A software release life cycle is a channel of all the stages of product development. It starts with initial development and testing and ends with release of a software/product. This post talks about each of this step, based on the picture below.

Pre-alpha: 

Pre-alpha refers to all activities performed during the software project before formal testing. These activities can include requirements analysis, software design, software development, and unit testing. In typical open source development, there are several types of pre-alpha versions. Milestone versions include specific sets of functions and are released as soon as the functionality is complete.
Alpha:
Alpha is the first letter in Greek alphabet and it is the first phrase to begin software testing. Alpha software can be unstable but by the end of this phrase, no more feature will be added to the software. So, alphaware is usually said to be feature complete.
Beta:
Beta is the second letter in Greek alphabet and it is a process to reduce error and increase stability of the software.
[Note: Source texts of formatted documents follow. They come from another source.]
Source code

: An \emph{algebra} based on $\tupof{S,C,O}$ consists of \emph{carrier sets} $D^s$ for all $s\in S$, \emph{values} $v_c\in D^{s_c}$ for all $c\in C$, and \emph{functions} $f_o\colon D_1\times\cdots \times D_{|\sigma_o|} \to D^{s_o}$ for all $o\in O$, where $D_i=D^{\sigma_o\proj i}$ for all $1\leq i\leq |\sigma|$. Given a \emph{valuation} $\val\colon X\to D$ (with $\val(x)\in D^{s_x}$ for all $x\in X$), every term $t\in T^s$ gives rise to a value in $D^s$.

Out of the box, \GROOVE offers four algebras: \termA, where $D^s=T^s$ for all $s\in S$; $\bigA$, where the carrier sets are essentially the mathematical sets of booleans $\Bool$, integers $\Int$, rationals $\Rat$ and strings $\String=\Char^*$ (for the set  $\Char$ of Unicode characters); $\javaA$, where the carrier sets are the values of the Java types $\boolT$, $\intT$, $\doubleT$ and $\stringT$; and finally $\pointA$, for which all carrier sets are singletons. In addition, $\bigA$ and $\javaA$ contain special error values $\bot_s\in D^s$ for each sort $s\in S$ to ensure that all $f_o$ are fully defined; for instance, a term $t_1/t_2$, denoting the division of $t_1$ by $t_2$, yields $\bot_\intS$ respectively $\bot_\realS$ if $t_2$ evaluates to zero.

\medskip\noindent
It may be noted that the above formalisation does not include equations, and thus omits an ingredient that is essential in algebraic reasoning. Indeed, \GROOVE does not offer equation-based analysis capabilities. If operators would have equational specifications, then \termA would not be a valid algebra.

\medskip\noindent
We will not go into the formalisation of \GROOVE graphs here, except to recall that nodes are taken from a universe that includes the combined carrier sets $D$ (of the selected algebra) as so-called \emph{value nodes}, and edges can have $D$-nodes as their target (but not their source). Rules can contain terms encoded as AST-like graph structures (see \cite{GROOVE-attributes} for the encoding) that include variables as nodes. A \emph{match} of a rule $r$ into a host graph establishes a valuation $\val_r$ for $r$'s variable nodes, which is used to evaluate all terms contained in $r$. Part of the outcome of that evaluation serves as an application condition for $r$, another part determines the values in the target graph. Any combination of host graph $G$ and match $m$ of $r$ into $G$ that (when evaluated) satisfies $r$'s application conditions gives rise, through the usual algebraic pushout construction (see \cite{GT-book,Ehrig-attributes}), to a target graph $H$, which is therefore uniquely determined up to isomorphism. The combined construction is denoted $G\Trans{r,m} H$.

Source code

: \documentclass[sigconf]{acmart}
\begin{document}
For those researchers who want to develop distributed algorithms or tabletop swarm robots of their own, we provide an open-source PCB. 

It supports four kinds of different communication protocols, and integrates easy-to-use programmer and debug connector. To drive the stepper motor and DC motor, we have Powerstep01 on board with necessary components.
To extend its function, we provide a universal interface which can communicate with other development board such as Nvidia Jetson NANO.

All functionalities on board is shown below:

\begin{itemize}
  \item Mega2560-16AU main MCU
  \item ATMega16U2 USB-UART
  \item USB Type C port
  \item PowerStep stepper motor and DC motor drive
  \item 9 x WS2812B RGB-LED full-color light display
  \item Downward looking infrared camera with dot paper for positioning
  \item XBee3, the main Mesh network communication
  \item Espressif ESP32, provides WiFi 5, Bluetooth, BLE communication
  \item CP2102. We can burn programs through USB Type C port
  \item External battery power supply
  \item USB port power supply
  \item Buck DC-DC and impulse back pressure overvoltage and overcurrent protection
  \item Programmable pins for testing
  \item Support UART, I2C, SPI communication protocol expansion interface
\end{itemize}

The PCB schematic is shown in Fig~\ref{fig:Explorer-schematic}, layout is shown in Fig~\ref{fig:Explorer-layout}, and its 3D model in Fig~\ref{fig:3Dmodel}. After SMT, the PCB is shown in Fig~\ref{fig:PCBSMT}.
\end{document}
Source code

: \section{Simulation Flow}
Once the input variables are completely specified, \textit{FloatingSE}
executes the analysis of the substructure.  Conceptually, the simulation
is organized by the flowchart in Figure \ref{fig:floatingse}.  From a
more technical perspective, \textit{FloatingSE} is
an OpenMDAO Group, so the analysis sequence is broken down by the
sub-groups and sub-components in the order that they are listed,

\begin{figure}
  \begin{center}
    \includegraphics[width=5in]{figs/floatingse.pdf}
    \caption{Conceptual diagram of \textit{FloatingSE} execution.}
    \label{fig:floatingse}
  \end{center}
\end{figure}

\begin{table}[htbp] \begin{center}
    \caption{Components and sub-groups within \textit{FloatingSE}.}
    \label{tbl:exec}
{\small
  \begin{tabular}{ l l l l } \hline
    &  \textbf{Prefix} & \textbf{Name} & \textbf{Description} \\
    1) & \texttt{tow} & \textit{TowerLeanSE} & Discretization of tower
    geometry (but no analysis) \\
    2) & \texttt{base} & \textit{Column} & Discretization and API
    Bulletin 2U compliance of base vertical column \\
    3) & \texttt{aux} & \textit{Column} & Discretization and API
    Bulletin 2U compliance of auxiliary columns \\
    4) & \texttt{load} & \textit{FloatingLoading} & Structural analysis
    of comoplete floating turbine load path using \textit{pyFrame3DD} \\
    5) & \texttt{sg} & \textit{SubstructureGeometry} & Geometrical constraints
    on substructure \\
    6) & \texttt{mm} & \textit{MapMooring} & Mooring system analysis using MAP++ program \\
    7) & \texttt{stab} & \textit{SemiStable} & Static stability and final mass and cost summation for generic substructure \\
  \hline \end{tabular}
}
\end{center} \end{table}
The delivery of betaware is the first time that the software will be available to the public.
Release Candidate:
After the completion of beta phrase, a software will become release to candidate, unless significant problem occurs. This stage is referred as code complete, because all the features have been designed, coded and tested with no known significant bugs.
RTM:
This is the phrase when the product is ready to be released. The software is first released to hardware manufacturers for bundling. This process will help developers to work out all the products before general release to the public.
GA:
This is the phrase when the product is released to general public, after all the commercialization activities have been completed. The time between RTM and GA can be weeks to months, depending on the time taken to finish all the commercialization activities.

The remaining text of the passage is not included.